Sometimes those decisions are painful because they force us to face an unpleasant reality: we’ve gained weight, we wasted money on something that wasn’t right to begin with, we received a gift from someone and don’t want to hurt their feelings by letting it go. Sometimes the sight of all of those piles of clutter are a reminder of the money that we spent on things that we didn’t really need, can’t really use, and as a result, we’re now struggling under a mound of credit card debt that just doesn’t get any smaller (like the pile of stuff that grows and grows.) Making a decision to finally stop spending, or to give away those ill-fitting clothes, or to address the growing pile of paper, can be challenging.
However, delaying the decision doesn’t make it easier. It just adds to the pile of “mind clutter” – the stress of knowing that there could be something important in the pile of mail you’ve delayed opening, or the frustration of not being able to find what you want when you need it, or the embarrassment of arriving late yet again for another appointment, or forgetting another meeting, or not filing that report on time.
Yes, making decisions can be really hard! But sometimes, we agonize over even the smallest of simple decisions – those which are of very little consequence. The catalog pages pile up because we can’t decide what size sweater to buy. The paint chips pile up because we can’t decide what color to paint the kitchen. The papers pile up because we can’t decide what category to file them under. The social RSVP’s pile up because we can’t decide if we really want to go, or will something better come along?

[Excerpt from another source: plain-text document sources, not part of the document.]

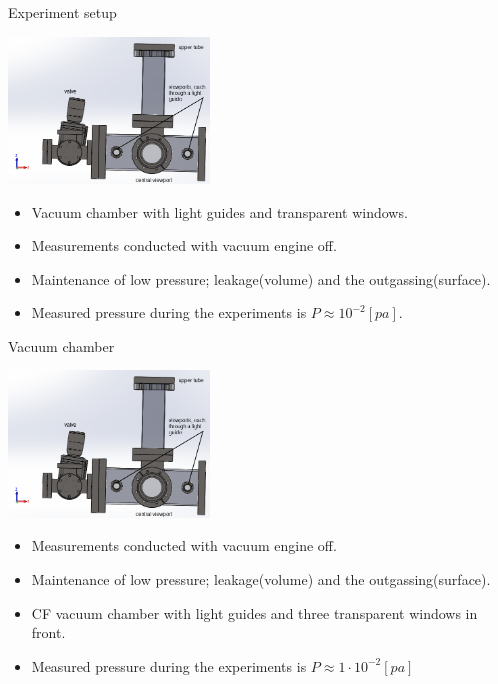 \documentclass{beamer}
\begin{document}
\begin{frame}{Experiment setup}
	\begin{center}		
		\includegraphics[width=0.4\textwidth,keepaspectratio]{chamber_front_names.PNG}
	\end{center}
	\begin{itemize}

		\item Vacuum chamber with light guides and transparent windows.
		\pause
		\item Measurements conducted with vacuum engine off.
		\item Maintenance of low pressure; leakage(volume) and the outgassing(surface).
		\item Measured pressure during the experiments is $P \approx  10^{−2} [pa]$.
		
	\end{itemize}
	
\end{frame}


\begin{frame}{Vacuum chamber}
	\begin{center}		
		\includegraphics[width=0.4\textwidth,keepaspectratio]{chamber_front_names.PNG}
	\end{center}
	\begin{itemize}

		
		\item Measurements conducted with vacuum engine off.
		\item Maintenance of low pressure; leakage(volume) and the outgassing(surface).
		\pause
		\item CF vacuum chamber with light guides and three transparent windows in front.
		\item Measured pressure during the experiments is $P \approx 1\cdot 10^{−2} [pa]$
	\end{itemize}
	
\end{frame}
\end{document}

And I ask you RIGHT NOW to weigh the consequences of your decisions. I get that taking time to decide what house to buy requires some decision-making muscle! But most of the things that we put off making decisions about are of very little long-term consequence. 99% of the stuff that we need to decide about is completely reversible, or reversible with very minor repercussions.

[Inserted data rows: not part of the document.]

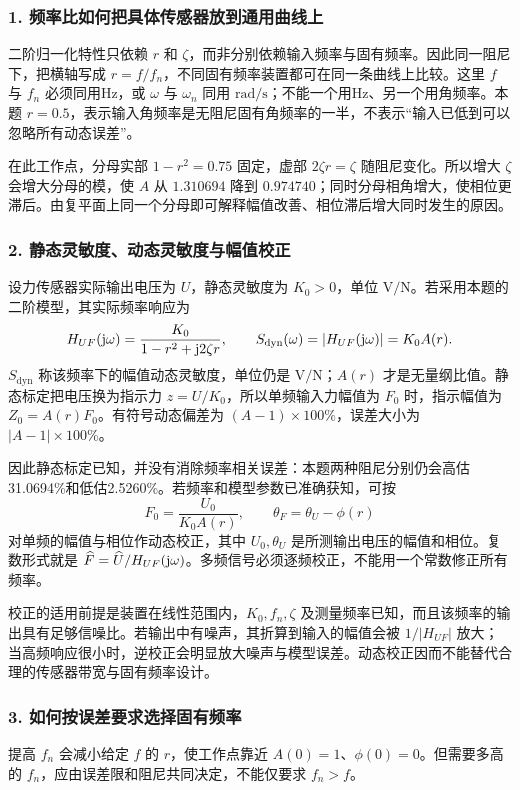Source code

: \subsubsection*{1. 频率比如何把具体传感器放到通用曲线上}
二阶归一化特性只依赖 $r$ 和 $\zeta$，而非分别依赖输入频率与固有频率。因此同一阻尼下，把横轴写成 $r=f/f_n$，不同固有频率装置都可在同一条曲线上比较。这里 $f$ 与 $f_n$ 必须同用Hz，或 $\omega$ 与 $\omega_n$ 同用 $\mathrm{rad/s}$；不能一个用Hz、另一个用角频率。本题 $r=0.5$，表示输入角频率是无阻尼固有角频率的一半，不表示“输入已低到可以忽略所有动态误差”。

在此工作点，分母实部 $1-r^2=0.75$ 固定，虚部 $2\zeta r=\zeta$ 随阻尼变化。所以增大 $\zeta$ 会增大分母的模，使 $A$ 从 $1.310694$ 降到 $0.974740$；同时分母相角增大，使相位更滞后。由复平面上同一个分母即可解释幅值改善、相位滞后增大同时发生的原因。

\subsubsection*{2. 静态灵敏度、动态灵敏度与幅值校正}
设力传感器实际输出电压为 $U$，静态灵敏度为 $K_0>0$，单位 $\mathrm{V/N}$。若采用本题的二阶模型，其实际频率响应为
\[
H_{UF}(\iu\omega)=\frac{K_0}{1-r^2+\iu2\zeta r},\qquad
S_{\mathrm{dyn}}(\omega)=|H_{UF}(\iu\omega)|=K_0A(r).
\]
$S_{\mathrm{dyn}}$ 称该频率下的幅值动态灵敏度，单位仍是 $\mathrm{V/N}$；$A(r)$ 才是无量纲比值。静态标定把电压换为指示力 $z=U/K_0$，所以单频输入力幅值为 $F_0$ 时，指示幅值为 $Z_0=A(r)F_0$。有符号动态偏差为 $(A-1)\times100\%$，误差大小为 $|A-1|\times100\%$。

因此静态标定已知，并没有消除频率相关误差：本题两种阻尼分别仍会高估31.0694\%和低估2.5260\%。若频率和模型参数已准确获知，可按
\[
F_0=\frac{U_0}{K_0A(r)},\qquad
\theta_F=\theta_U-\phi(r)
\]
对单频的幅值与相位作动态校正，其中 $U_0,\theta_U$ 是所测输出电压的幅值和相位。复数形式就是 $\widehat F=\widehat U/H_{UF}(\iu\omega)$。多频信号必须逐频校正，不能用一个常数修正所有频率。

校正的适用前提是装置在线性范围内，$K_0,f_n,\zeta$ 及测量频率已知，而且该频率的输出具有足够信噪比。若输出中有噪声，其折算到输入的幅值会被 $1/|H_{UF}|$ 放大；当高频响应很小时，逆校正会明显放大噪声与模型误差。动态校正因而不能替代合理的传感器带宽与固有频率设计。

\subsubsection*{3. 如何按误差要求选择固有频率}
提高 $f_n$ 会减小给定 $f$ 的 $r$，使工作点靠近 $A(0)=1$、$\phi(0)=0$。但需要多高的 $f_n$，应由误差限和阻尼共同决定，不能仅要求 $f_n>f$。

So – the sweater doesn’t fit. Return it, and buy a different size. Or just order 2 sizes to begin with and return one! Paint the kitchen orchid – if you hate it, it can always be painted again (and orchid is very in now….) File those papers into the closest appropriate category, or – brace yourself, Effie – make a NEW file for it! (acknowledging that we never look at 80% of what we file ever again.) That party RSVP? You know nothing better ever really comes along – what you really end up doing is feeling guilty that you never responded and everyone tells you what a great time you missed! Yes, I’m trotting out that old cliche – just DO IT! It almost always works out fine, and it just feels so much better to get it done. And you have the added benefit of not letting piles of undone clutter build up.
As for the credit card debt created by those piles of stuff you keep buying? Next time you’re ready to swipe, ask yourself a few questions: Do I really need this? Where will I put it? What will it replace? And the most important question of all: What emotional hole am I trying to fill by buying this right now? The answer may surprise you.